Fock space used in Quantum mechanic : how can we have direct sum of spaces of different dimensions?
I will answer your simple question about $\mathbb{R} \oplus \mathbb{R}^2 $.
That space is the set of ordered pairs $(x,v)$ where $x \in \mathbb{R}$ and $v$ is itself an ordered pair $(y,z) \in \mathbb{R}^2$ . You never add $x$ to $v$, although you can think of $$ (x,(y,z)) = (x, (0,0)) + (0, (y,z)). $$ The addition takes place in each component separately, just the way it does for $n$-tuples of numbers.
And, of course $\mathbb{R} \oplus \mathbb{R}^2 $ is naturally identified with $\mathbb{R}^3 $.
The $\oplus$ notation is historical, and in this context, unfortunately but understandably confusing. That may in fact be what puzzles the OP. The laws for exponents suggest that we should use a product here, not a sum. The addition makes sense only when we think of $\mathbb{R}$ and $\mathbb{R}^2 $ as the subspaces $\{(x,0,0)\}$ and $\{(0,y,z)\}$ of $\mathbb{R}^3 $. That is precisely the distinction between the internal and external direct sums @HenrySwanson discusses in his answer.
When someone says "direct sum", they mean one of two things, and it's usually clear from context. In particular, the internal direct sum requires a parent space, and the external one does not.
Internal: Let $V$ be a vector space, and $U$ and $W$ be subspaces of $V$. We say that $V$ is an (internal) direct sum of $U$ and $W$ if $U \cap W$ is trivial and $U + W = V$. For example, $V = \Bbb R^3$, $U$ is spanned by $(1, 0, 0)$ and $W$ is spanned by $(0, 1, 0)$ and $(1, 1, 1)$.

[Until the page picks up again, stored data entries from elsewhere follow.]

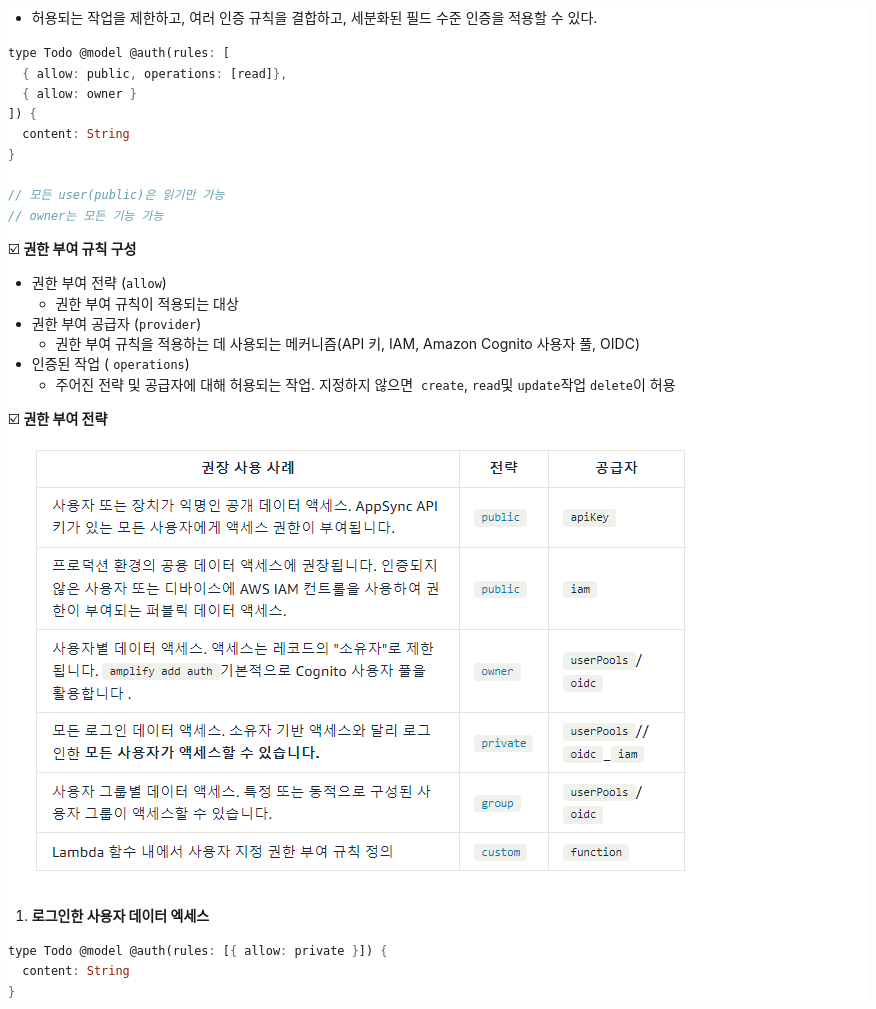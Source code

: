 - 허용되는 작업을 제한하고, 여러 인증 규칙을 결합하고, 세분화된 필드 수준 인증을 적용할 수 있다.

```dart
type Todo @model @auth(rules: [
  { allow: public, operations: [read]},
  { allow: owner }
]) {
  content: String
}

// 모든 user(public)은 읽기만 가능 
// owner는 모든 기능 가능
```

☑️ **권한 부여 규칙 구성**

- 권한 부여 전략 (`allow`)
    - 권한 부여 규칙이 적용되는 대상
- 권한 부여 공급자 (`provider`)
    - 권한 부여 규칙을 적용하는 데 사용되는 메커니즘(API 키, IAM, Amazon Cognito 사용자 풀, OIDC)
- 인증된 작업 ( `operations`)
    - 주어진 전략 및 공급자에 대해 허용되는 작업. 지정하지 않으면  `create`, `read`및 `update`작업 `delete`이 허용
    

☑️ **권한 부여 전략**

![Untitled](Amplify%20CLI%20e01650b0709e4be5b71f7d256e496014/Untitled%208.png)

1. **로그인한 사용자 데이터 엑세스**

```dart
type Todo @model @auth(rules: [{ allow: private }]) {
  content: String
}
```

External: Let $U$ and $W$ be arbitrary vector spaces. Then $U \oplus W$, called the (external) direct sum of $U$ and $W$, is the space of pairs $\{ (u, w) \mid u \in U, w \in W \}$, where addition is defined componentwise.
These two notions are related as follows: let $V$ be a vector space, and $U$ and $W$ be subspaces. Then $V$ is the (internal) direct sum of $U$ and $W$ iff $V$ is isomorphic to the (external) direct sum of $U$ and $W$ (in a way respecting the inclusion of $U, W$ into $V$).